#### Instructions for the task:
Where a line below holds the string "local", that line goes into the answer.

..............................

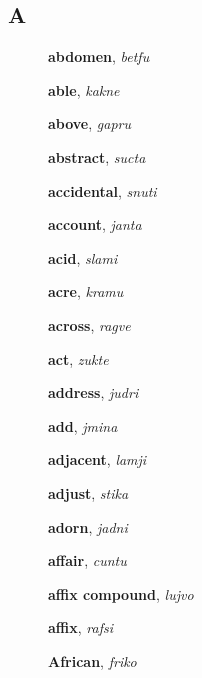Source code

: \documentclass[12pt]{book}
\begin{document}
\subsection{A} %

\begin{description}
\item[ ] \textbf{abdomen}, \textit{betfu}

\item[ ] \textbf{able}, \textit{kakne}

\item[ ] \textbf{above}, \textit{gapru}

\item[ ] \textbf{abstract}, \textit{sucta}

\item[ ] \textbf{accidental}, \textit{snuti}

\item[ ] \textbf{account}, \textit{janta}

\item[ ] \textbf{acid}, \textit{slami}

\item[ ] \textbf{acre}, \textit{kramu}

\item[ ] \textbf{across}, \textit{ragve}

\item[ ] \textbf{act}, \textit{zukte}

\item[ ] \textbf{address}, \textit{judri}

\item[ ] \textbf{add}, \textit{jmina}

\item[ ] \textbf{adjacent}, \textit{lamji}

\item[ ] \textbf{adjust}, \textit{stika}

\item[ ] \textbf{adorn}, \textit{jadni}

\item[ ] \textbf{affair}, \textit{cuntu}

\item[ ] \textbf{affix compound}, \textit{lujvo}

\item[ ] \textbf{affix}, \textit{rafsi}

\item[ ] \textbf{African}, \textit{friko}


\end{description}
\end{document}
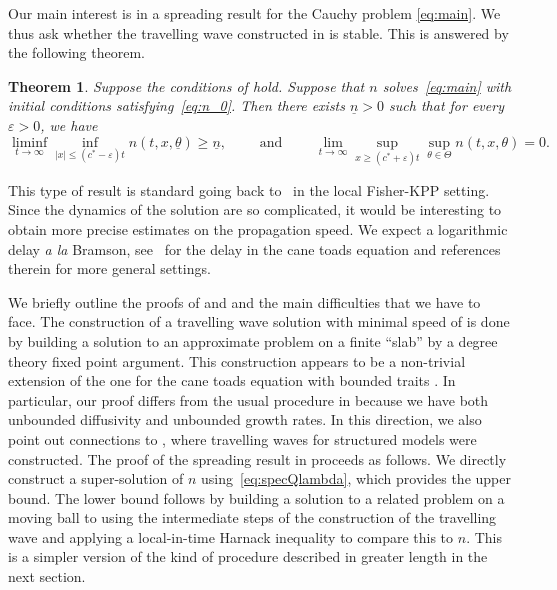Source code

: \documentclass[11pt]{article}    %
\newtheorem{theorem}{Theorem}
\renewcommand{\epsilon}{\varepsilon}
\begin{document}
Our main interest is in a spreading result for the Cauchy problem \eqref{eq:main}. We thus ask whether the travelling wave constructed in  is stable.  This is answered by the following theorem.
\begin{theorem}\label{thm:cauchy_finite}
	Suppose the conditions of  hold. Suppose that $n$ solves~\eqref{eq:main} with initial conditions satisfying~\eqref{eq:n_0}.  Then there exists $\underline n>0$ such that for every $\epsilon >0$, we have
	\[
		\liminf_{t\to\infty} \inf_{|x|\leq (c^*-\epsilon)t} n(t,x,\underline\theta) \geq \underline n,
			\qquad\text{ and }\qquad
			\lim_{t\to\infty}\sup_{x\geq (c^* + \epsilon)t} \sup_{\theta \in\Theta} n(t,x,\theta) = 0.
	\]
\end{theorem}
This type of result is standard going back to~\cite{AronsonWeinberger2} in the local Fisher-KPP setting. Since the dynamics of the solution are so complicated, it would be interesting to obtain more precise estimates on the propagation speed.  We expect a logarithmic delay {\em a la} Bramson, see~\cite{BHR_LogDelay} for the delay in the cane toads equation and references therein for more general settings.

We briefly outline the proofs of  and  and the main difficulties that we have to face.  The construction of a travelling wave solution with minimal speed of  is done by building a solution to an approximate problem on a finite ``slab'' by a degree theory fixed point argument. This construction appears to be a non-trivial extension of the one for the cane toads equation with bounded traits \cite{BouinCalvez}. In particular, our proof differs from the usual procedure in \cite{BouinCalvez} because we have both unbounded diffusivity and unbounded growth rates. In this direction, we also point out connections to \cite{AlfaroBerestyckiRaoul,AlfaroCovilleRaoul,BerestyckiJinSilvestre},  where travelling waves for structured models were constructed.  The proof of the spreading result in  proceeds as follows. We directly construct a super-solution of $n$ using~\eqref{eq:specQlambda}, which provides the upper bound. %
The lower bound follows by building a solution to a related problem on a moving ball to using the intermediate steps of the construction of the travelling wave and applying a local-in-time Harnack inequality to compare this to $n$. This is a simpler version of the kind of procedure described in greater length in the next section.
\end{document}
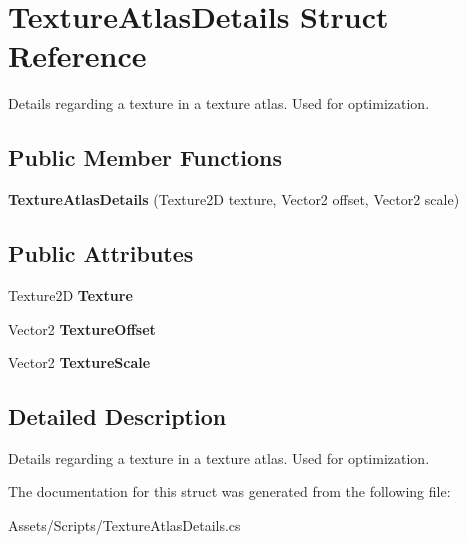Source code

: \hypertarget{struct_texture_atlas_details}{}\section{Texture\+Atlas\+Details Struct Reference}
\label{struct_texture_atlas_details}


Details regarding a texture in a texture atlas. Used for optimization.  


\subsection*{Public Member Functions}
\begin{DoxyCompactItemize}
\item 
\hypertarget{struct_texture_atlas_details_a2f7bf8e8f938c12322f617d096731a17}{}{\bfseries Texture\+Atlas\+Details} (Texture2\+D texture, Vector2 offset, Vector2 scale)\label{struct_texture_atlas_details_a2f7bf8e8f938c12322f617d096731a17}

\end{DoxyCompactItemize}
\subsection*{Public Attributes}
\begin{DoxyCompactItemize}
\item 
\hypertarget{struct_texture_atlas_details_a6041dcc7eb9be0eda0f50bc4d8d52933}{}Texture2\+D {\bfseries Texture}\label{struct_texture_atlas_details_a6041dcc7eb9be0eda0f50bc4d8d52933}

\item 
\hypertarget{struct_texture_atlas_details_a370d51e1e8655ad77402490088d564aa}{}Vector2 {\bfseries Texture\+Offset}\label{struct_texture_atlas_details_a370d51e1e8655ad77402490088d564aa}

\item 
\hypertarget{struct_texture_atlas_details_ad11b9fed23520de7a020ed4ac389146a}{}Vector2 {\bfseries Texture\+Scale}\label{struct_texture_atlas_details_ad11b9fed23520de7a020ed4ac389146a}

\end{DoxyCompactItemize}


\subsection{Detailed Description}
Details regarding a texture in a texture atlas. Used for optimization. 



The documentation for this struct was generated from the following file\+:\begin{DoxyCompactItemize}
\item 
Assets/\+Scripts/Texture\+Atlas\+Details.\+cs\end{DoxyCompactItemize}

..............................

#### Output of the task:
This type of result is standard going back to~\cite{AronsonWeinberger2} in the local Fisher-KPP setting. Since the dynamics of the solution are so complicated, it would be interesting to obtain more precise estimates on the propagation speed.  We expect a logarithmic delay {\em a la} Bramson, see~\cite{BHR_LogDelay} for the delay in the cane toads equation and references therein for more general settings.
The lower bound follows by building a solution to a related problem on a moving ball to using the intermediate steps of the construction of the travelling wave and applying a local-in-time Harnack inequality to compare this to $n$. This is a simpler version of the kind of procedure described in greater length in the next section.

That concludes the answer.